# SOURCE MATERIAL
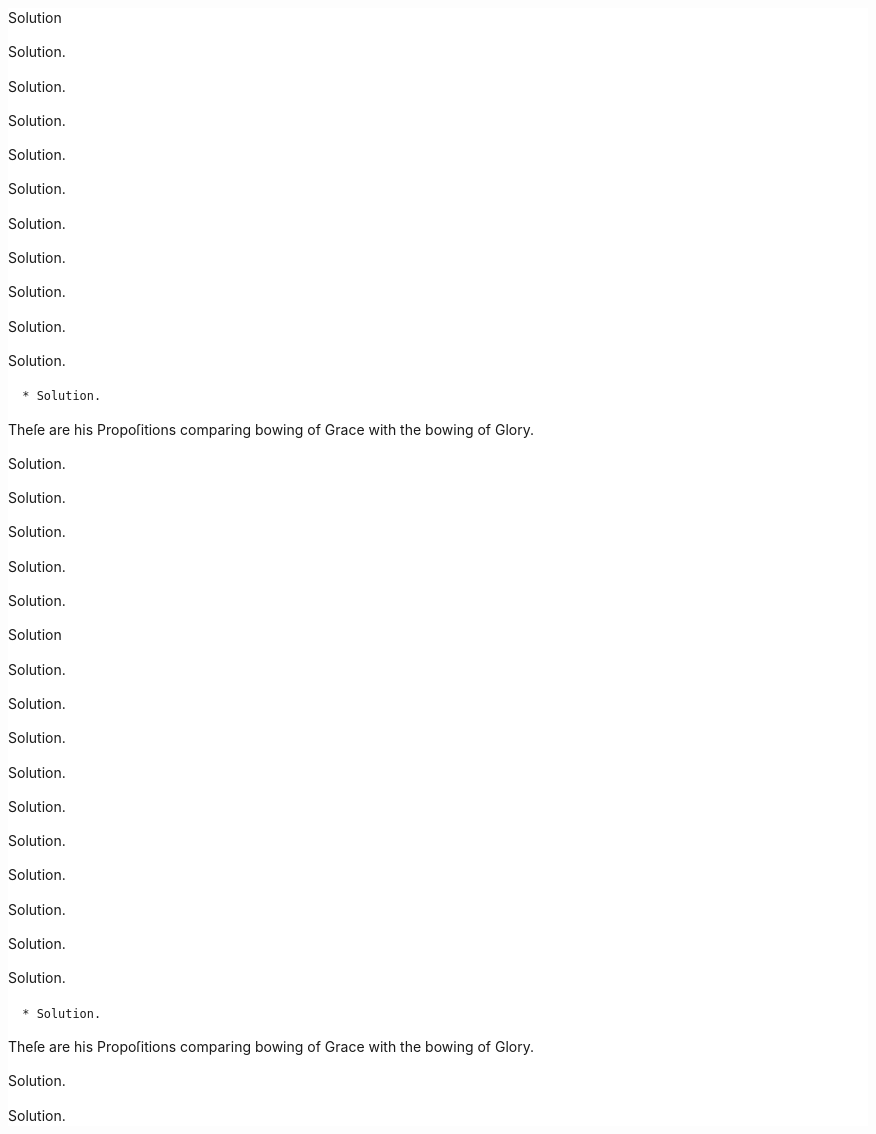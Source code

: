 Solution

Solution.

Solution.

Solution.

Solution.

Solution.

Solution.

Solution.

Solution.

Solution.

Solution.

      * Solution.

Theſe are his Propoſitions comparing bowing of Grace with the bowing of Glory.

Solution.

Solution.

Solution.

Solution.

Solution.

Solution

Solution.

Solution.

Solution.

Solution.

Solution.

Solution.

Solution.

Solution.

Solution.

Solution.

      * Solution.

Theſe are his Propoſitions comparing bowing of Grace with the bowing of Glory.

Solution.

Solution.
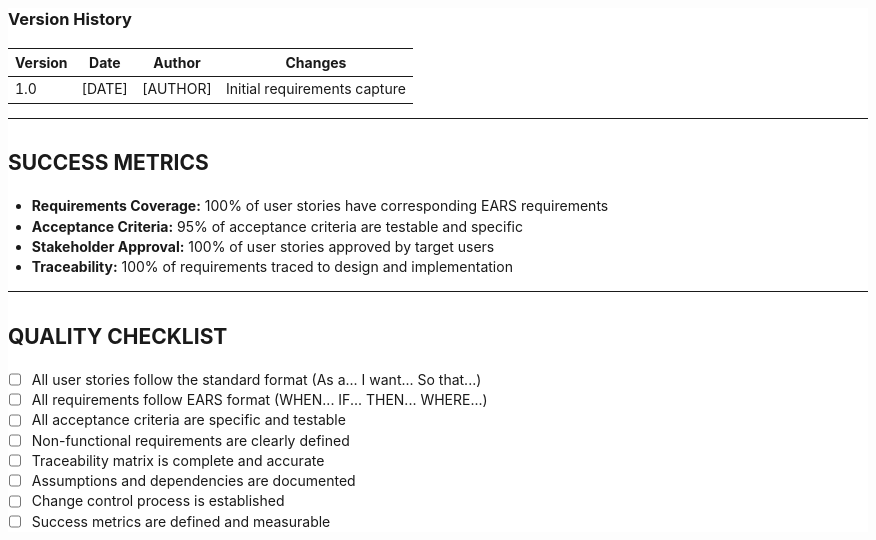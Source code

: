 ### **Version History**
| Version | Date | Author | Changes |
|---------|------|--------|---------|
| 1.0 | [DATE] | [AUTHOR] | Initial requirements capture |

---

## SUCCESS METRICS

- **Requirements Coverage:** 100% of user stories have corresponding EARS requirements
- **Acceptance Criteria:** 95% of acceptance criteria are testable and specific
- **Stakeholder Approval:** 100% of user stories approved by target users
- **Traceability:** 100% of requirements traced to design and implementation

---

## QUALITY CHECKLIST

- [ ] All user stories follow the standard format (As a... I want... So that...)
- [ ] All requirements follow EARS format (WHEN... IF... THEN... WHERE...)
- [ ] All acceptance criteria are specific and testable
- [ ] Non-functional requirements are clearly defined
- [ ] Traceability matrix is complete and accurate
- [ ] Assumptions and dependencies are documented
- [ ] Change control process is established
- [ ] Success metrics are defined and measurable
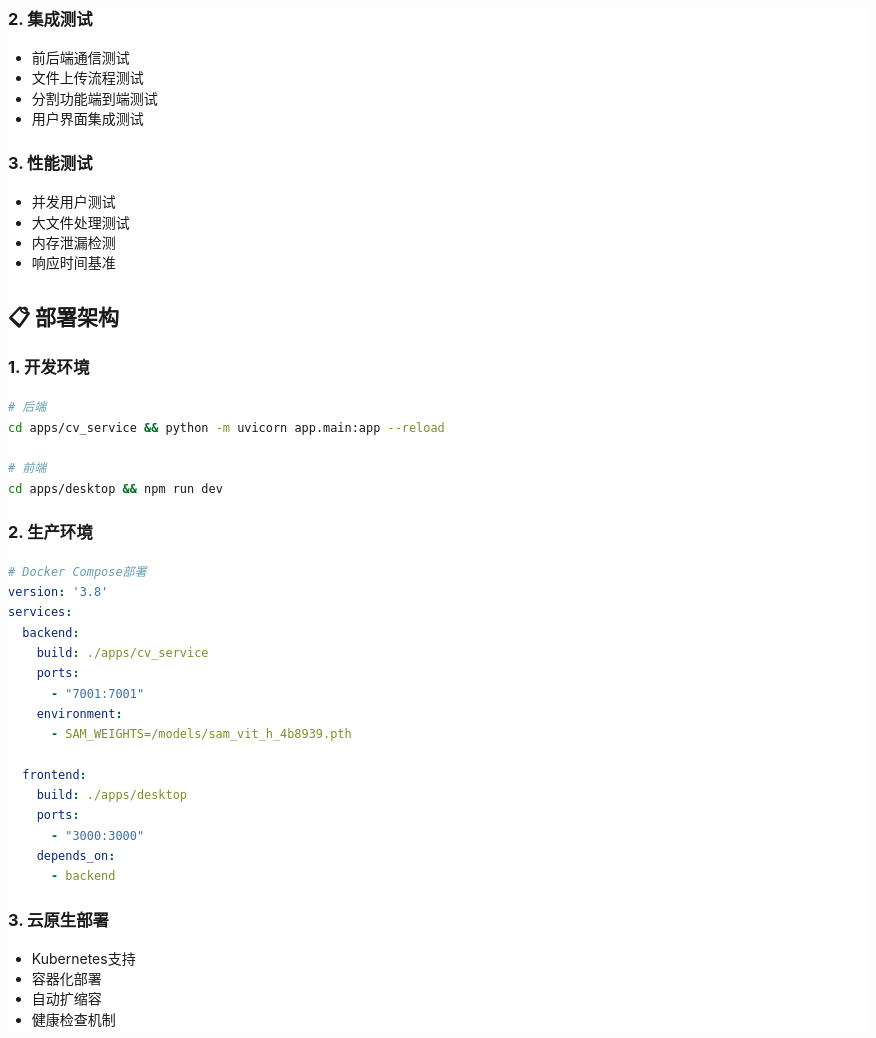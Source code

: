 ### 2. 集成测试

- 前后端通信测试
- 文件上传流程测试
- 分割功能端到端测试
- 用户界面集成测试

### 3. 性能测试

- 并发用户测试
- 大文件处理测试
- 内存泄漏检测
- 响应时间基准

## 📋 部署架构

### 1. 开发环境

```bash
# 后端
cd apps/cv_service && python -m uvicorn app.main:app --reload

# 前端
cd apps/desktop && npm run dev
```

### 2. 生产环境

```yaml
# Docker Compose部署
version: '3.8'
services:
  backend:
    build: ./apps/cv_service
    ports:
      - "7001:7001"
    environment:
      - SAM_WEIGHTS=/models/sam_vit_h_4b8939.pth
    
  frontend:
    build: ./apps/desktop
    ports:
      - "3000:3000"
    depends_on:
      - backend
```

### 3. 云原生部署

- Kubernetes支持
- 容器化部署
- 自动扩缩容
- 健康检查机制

# WORK ORDER
Using the material above, filter for lines holding "criteria" and copy each one.

# TASK ANSWER
- **Acceptance Criteria:** 95% of acceptance criteria are testable and specific
- [ ] All acceptance criteria are specific and testable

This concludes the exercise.